_WHAT YOU HAVE TO DO_. Which lines below contain the word "itemize"? Copy each one.

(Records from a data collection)
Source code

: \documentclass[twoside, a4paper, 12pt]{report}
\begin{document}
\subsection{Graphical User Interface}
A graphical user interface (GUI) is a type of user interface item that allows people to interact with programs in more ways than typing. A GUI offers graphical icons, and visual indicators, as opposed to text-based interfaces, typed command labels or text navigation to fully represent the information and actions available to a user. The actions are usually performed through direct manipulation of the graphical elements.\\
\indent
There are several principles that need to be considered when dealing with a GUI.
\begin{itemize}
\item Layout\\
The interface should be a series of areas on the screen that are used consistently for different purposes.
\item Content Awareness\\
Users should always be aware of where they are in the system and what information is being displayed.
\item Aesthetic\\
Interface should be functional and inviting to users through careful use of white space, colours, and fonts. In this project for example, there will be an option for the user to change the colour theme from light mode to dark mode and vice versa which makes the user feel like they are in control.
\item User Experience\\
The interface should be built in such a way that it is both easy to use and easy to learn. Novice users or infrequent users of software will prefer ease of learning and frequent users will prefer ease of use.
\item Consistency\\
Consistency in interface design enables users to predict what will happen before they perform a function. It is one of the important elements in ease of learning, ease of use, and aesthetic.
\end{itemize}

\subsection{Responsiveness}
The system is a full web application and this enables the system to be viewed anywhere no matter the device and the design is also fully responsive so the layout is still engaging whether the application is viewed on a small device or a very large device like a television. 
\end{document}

...

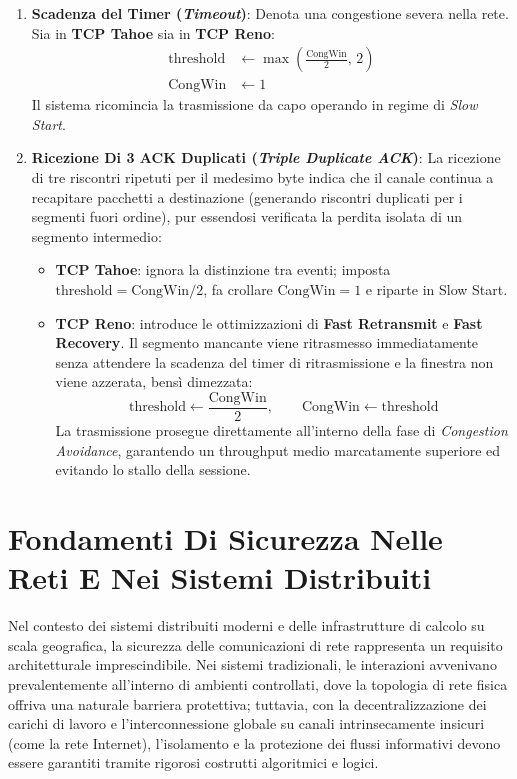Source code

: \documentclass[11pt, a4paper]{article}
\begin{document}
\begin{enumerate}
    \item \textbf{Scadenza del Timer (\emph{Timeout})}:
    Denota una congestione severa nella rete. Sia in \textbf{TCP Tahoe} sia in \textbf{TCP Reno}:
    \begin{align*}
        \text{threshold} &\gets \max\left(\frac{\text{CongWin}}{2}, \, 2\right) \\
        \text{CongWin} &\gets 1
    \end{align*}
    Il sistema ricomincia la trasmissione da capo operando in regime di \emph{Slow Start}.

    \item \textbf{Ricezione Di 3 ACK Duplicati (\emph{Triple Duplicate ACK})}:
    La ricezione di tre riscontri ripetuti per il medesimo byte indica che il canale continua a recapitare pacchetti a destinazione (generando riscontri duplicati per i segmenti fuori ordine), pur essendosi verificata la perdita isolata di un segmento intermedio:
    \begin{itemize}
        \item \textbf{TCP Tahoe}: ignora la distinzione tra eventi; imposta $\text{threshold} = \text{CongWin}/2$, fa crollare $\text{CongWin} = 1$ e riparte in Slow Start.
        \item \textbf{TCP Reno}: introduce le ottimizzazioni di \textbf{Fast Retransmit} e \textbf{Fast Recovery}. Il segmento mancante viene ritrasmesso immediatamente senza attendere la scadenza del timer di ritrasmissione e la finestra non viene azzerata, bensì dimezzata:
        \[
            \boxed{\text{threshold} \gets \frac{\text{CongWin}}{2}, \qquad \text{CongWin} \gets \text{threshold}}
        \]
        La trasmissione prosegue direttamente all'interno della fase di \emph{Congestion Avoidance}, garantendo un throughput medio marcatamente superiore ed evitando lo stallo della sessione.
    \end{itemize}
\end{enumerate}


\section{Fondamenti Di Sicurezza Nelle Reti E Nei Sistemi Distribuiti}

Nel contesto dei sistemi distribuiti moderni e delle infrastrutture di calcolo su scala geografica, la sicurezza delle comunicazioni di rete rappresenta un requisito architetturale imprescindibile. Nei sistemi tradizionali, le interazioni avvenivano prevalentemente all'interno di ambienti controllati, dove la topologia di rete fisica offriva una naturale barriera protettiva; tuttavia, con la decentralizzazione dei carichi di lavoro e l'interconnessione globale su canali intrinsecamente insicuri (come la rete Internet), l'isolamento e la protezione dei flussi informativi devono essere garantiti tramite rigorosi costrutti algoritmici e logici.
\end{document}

---

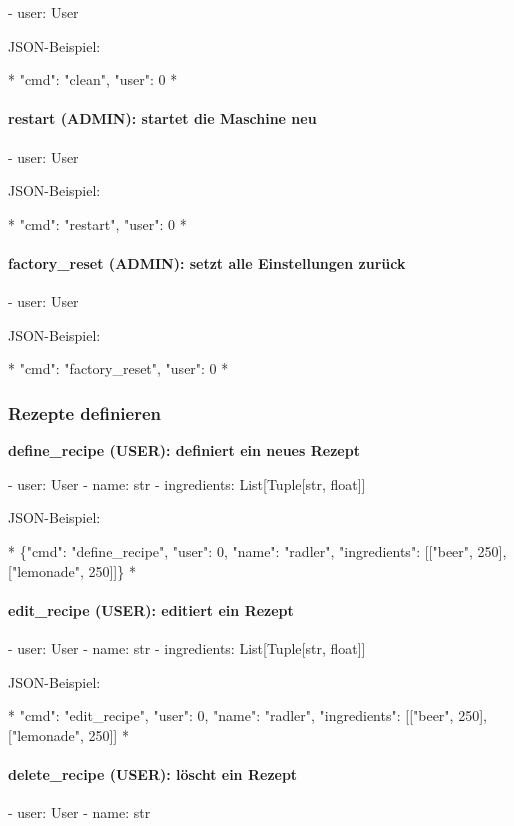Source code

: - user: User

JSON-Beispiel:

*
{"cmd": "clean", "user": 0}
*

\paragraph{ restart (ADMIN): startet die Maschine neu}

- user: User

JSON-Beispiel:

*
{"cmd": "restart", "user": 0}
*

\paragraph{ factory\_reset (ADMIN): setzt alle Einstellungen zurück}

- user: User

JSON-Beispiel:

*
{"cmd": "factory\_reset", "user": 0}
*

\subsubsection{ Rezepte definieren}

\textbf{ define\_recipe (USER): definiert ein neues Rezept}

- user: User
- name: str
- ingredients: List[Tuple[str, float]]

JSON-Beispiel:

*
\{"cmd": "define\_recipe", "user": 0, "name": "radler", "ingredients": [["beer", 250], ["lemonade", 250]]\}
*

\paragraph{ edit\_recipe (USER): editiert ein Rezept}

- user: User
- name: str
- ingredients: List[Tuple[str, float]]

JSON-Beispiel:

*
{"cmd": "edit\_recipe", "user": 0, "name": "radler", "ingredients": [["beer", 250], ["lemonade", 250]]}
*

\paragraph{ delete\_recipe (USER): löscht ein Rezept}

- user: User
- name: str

_ANSWER BOX_.
\begin{itemize}
\end{itemize}
    \begin{itemize}
    \end{itemize}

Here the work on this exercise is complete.